If director Yoon's work could be distilled into directorial influences, it would feel like like a cross between Yorgos Lanthimos and Bong Joon-ho, with shades of David Lynch sprinkled on-top. What is delivered mixes social relevance and absurdist dark comedy for a tale rooted in thoughtful truths, while an unsettling tone adds to the terrors. Intrigue is built with the spine-chilling imagery, particularly during the night-time sequences which add to the horrors. A memorable moment involves a figure seen in the shadows with an unnerving look, resembling Robert Blake's mystery man from Lost Highway in unforgettably claustrophobic fashion.
It is a credit to Yoon Eun-kyoung's deft handling that such a combination is delivered so effectively, as the combined comparisons inform the director's style and never feels like somebody aping their predecessors. The writer/director tremendously captures a bleak world where aspirations for a better life ultimately feel pointless, resembling an exacerbated version of our reality.
While Shin-dong works tirelessly for the promise of a better life on Sphere 2, an idyllic utopia with better opportunities, it comes at his own personal cost. He is trapped within an increasingly eerie situation that he was backed into, but he literally cannot afford to lose his sanity in this world where mental health treatment is a costly luxury. This may be a world where friends talk, yet they are truly not heard as cries for help fall on deaf ears.

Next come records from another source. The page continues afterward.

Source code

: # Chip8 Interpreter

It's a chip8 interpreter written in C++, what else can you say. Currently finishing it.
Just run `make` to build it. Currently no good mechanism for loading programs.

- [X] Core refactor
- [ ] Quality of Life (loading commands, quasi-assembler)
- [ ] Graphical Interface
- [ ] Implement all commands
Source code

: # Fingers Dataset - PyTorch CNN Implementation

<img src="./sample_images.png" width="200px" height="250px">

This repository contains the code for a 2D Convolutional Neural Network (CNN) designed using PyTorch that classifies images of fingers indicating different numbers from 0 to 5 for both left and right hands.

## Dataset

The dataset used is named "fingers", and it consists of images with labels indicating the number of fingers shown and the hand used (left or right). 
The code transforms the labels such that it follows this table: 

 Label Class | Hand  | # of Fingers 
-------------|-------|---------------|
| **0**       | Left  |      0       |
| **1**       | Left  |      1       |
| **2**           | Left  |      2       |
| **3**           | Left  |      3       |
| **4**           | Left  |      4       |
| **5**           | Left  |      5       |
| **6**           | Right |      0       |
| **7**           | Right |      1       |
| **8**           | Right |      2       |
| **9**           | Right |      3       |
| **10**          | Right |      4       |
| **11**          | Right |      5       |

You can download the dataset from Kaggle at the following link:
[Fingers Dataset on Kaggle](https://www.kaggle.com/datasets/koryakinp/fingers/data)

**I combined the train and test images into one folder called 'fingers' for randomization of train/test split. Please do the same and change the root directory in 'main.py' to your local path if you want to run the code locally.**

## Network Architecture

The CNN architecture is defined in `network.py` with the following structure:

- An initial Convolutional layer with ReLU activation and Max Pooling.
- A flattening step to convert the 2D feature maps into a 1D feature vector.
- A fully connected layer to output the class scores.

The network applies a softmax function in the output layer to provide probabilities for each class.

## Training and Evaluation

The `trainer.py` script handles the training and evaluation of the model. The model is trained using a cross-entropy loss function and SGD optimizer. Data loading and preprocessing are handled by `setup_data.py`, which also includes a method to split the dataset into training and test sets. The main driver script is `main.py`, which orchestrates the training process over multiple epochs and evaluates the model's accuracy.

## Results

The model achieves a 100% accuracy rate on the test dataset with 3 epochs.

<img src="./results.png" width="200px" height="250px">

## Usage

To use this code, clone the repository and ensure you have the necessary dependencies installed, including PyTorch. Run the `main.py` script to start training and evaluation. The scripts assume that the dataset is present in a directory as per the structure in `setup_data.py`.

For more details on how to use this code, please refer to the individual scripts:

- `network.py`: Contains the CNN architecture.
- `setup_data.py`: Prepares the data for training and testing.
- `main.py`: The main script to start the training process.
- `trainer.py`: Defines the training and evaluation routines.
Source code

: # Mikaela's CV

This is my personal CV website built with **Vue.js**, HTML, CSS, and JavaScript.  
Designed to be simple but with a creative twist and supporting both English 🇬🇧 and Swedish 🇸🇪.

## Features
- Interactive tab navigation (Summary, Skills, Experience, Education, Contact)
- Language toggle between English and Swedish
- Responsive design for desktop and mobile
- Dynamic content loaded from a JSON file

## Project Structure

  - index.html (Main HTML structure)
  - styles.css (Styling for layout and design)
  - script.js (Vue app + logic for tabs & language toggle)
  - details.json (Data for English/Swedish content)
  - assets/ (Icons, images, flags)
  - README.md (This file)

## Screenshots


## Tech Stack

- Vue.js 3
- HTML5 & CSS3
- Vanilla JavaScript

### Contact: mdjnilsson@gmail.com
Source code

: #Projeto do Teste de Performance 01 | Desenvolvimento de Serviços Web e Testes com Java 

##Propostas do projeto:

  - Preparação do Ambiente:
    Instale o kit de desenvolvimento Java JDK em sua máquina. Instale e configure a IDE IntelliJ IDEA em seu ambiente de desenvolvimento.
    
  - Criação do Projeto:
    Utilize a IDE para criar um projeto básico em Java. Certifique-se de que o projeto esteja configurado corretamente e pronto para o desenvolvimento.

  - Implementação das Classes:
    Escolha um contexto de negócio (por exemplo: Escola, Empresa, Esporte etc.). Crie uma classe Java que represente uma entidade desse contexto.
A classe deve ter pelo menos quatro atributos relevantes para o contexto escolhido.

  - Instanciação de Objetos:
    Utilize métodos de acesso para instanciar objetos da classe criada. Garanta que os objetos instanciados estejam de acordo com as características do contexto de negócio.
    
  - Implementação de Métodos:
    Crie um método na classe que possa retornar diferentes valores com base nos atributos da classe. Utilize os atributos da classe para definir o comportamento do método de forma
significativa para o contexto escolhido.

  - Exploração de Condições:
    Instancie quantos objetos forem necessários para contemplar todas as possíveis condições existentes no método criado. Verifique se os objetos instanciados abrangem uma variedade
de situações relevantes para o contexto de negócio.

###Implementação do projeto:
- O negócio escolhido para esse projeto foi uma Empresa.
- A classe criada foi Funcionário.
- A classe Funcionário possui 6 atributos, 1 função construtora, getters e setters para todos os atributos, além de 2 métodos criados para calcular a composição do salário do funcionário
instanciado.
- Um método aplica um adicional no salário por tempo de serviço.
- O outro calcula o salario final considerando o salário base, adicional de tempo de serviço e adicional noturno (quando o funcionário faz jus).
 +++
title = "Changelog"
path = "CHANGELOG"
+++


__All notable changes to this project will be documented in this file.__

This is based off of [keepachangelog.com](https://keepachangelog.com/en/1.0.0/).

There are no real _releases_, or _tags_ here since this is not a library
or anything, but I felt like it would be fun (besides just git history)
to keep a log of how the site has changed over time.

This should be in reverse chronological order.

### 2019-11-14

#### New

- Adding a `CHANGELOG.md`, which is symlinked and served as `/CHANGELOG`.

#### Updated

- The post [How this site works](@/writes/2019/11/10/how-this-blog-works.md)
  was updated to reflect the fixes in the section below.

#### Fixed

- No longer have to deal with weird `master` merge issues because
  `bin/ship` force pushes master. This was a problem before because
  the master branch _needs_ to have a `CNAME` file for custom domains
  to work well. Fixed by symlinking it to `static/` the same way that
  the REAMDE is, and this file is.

Through this tireless work depicted on-screen, director Yoon interrogates the old adage fed to people about working hard being the path to success. That is unfortunately not enough in a world that willingly tramples over people in favour of others' machinations, where hopes are easily crushed underfoot within a greedy system that threatens to never let go while the workforce can be further exploited for corporate gain. The metaphor can feel heavy-handed in places, yet that never stops it from being effectively relevant and heartbreakingly bleak. It will be fascinating to see where director Yoon goes from here, as The Tenants is an eerie journey down the nightmarish rabbit hole of capitalism.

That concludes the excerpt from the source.